Paul was named 'Online Columnist of the Year' by The National Society of Newspaper Columnists in honor of his WSJ.com The Expat Life column. One month later, he began covering the Beijing Olympic Games for NBC.com, as the "Beijing Blogger", as well as for the WSJ. He wrote hundreds of posts, covering the Games and events, and how the Olympics were being viewed in Beijing.

In September 2008, Woodie Alan toured outside of Beijing, appearing at the Xiamen Beach Festival. Their performance was recorded and later broadcast on television throughout Fujian Province. They then traveled to Changsha, where they appeared live on three radio shows as well as performed live.

==Publications==
Big in China: My Unlikely Adventures Raising a Family, Playing the Blues and Becoming a Star in Beijing, Paul's memoir of his time in China was published by Harper in March, 2011. Ivan Reitman's Montecito Pictures optioned the book for a movie, with Reitman attached as director and producer.

In February, 2014, Paul released One Way Out: The Inside History of the Allman Brothers Band (St. Martin's).

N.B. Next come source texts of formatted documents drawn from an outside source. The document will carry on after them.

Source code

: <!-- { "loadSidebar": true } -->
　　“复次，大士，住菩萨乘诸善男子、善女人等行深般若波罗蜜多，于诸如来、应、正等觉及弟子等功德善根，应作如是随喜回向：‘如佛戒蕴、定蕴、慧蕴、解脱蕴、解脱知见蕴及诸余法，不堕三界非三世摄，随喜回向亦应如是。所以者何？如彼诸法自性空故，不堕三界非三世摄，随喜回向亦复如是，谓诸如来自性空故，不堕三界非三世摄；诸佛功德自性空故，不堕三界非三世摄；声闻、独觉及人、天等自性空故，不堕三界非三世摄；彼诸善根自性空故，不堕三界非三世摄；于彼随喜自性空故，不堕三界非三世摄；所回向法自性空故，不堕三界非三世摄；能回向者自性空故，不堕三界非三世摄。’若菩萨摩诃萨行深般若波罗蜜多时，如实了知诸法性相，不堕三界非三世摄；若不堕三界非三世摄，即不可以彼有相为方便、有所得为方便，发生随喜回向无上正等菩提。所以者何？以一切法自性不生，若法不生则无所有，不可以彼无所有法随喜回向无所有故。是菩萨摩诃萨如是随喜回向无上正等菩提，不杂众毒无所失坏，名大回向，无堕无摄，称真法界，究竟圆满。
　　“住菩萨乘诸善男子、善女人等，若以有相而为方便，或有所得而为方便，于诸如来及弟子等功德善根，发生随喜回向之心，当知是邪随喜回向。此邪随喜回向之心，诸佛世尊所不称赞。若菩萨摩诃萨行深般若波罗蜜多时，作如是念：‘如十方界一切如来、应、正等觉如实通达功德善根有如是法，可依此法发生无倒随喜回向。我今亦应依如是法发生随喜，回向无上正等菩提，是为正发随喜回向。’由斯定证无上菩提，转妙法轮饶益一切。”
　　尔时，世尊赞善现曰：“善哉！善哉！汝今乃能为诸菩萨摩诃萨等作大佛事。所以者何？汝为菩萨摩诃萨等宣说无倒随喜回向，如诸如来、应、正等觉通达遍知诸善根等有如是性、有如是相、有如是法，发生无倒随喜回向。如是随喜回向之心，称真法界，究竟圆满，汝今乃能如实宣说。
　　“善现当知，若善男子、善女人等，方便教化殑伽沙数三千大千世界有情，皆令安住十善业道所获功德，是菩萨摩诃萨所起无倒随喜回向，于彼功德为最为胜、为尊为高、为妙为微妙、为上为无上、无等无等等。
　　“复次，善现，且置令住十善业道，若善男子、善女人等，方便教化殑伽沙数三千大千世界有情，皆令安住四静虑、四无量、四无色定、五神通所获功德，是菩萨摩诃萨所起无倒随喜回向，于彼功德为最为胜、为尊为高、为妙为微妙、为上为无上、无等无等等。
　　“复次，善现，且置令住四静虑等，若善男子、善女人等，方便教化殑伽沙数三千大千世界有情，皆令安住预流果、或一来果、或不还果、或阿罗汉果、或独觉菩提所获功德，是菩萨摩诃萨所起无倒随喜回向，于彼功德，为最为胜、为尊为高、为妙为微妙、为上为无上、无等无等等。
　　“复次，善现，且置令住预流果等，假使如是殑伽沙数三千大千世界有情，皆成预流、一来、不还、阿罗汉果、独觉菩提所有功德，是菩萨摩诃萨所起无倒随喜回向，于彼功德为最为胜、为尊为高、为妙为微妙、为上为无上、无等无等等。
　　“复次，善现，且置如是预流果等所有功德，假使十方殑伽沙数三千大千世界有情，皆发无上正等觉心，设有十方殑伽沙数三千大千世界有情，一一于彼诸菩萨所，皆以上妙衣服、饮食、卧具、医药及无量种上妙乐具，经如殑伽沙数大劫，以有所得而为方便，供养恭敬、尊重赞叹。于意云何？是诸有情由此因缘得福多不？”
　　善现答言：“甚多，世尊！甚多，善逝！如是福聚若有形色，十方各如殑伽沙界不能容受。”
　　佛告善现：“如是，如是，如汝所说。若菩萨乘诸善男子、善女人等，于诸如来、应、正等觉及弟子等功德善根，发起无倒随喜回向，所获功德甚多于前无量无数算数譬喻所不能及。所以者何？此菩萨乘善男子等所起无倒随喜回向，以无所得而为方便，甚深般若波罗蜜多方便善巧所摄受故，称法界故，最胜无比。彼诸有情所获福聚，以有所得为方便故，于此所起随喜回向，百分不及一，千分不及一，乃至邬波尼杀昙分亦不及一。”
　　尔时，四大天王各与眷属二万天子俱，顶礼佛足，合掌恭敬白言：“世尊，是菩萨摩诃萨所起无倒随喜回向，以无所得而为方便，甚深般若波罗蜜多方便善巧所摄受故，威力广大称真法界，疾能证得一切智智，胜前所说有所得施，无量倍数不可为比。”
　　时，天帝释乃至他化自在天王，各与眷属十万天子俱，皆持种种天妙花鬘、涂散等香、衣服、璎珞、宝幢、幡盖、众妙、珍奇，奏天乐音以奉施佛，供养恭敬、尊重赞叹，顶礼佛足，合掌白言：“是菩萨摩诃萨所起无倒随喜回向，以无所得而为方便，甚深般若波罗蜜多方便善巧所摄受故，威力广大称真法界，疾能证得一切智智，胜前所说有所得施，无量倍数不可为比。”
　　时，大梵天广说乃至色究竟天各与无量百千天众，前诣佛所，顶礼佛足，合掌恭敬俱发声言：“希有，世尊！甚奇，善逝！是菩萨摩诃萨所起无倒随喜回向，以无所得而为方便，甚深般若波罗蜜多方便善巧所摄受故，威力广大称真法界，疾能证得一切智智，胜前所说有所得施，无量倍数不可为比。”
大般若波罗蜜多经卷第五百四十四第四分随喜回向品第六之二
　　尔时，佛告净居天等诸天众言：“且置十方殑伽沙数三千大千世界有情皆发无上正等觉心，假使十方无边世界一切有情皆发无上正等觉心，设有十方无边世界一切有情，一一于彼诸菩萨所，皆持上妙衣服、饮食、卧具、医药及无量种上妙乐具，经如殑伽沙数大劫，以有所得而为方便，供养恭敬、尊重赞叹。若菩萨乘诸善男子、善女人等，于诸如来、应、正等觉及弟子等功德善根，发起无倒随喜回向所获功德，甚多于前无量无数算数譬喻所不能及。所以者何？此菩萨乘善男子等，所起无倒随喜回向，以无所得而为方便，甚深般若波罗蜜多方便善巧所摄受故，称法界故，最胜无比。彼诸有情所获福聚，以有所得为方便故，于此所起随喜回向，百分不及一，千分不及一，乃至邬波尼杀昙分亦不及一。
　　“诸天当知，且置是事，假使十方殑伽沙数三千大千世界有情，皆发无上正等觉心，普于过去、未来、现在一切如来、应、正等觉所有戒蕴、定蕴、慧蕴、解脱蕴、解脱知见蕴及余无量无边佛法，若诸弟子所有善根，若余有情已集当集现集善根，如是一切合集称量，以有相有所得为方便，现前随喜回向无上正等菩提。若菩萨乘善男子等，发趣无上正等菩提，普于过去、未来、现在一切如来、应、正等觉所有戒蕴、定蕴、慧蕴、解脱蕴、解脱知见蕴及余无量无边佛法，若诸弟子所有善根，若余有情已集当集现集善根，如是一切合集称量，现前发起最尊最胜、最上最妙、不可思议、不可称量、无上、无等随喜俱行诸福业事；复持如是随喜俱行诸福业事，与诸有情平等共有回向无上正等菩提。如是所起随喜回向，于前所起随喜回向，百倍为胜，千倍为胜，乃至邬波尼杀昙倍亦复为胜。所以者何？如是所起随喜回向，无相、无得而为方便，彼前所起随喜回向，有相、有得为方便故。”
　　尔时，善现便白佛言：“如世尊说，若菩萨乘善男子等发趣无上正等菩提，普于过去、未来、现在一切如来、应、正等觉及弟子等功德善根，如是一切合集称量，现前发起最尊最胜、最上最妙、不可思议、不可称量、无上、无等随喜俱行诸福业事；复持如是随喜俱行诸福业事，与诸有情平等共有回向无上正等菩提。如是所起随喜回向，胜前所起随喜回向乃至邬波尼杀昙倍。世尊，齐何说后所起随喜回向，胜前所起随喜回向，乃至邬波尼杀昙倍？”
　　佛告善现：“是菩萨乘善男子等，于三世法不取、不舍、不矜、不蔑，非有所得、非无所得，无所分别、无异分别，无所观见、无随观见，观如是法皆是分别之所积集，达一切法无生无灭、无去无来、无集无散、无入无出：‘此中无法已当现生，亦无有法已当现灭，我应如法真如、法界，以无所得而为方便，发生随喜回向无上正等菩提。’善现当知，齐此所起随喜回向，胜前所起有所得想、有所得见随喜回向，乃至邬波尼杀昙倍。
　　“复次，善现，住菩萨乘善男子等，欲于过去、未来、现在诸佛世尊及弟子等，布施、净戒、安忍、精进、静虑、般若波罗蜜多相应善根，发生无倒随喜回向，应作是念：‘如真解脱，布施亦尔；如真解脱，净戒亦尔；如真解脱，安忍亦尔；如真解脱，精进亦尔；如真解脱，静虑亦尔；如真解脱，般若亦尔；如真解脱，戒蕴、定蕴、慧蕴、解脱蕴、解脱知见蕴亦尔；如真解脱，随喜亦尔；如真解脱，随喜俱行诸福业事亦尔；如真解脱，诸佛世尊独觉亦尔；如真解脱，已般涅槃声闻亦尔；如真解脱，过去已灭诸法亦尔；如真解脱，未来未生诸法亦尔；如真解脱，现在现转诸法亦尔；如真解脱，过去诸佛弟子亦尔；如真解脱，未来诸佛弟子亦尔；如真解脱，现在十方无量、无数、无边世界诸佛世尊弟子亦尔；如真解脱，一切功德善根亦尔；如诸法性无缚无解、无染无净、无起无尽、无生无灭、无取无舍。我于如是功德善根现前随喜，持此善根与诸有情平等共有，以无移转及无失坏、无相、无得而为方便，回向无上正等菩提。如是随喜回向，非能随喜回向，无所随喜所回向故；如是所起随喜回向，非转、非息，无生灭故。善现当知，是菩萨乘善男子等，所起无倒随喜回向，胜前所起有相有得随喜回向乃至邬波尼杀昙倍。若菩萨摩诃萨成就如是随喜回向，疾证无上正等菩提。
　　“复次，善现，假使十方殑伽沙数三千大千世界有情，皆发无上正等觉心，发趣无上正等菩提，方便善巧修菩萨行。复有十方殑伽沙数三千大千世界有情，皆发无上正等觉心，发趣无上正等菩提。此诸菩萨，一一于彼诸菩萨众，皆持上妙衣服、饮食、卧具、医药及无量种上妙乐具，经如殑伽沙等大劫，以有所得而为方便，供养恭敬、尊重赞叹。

The product of 25 years of reporting on the band, the book was hailed as a "thorough account" by Rolling Stone and "definitive" by Guitar World. In October 2014, the Allman Brothers played what they called their final shows- six nights at New York's Beacon Theatre. Paul covered the shows extensively, filing reports for Billboard, The Wall Street Journal and Guitar World. The paperback edition of One Way Out was released in February 2015, and included a new final chapter on the band's final year.

Paul and Guitar World writer Andy Aledort wrote Texas Flood: The Inside History of Stevie Ray Vaughan. The book was reviewed by author Alan Light in the December 8, 2019 New York Times Book Review. The review called the book "illuminating," noting that, "An oral history is only as good as its sources, and 'Texas Flood' is thorough and far-reaching, with Vaughan's bandmates, crew and family taking center stage."

Brothers and Sisters: The Allman Brothers Band and the Album That Defined the 70s was published by St. Martin's Press on July 25, 2023. The book, while focused on the Allman Brothers album of the same name, also presents a broader cultural history of the era, covering stories of how the band rescued Jimmy Carter's flailing presidential campaign, Gregg Allman's marriage to Cher, and how the band's success led to an eventual breakup.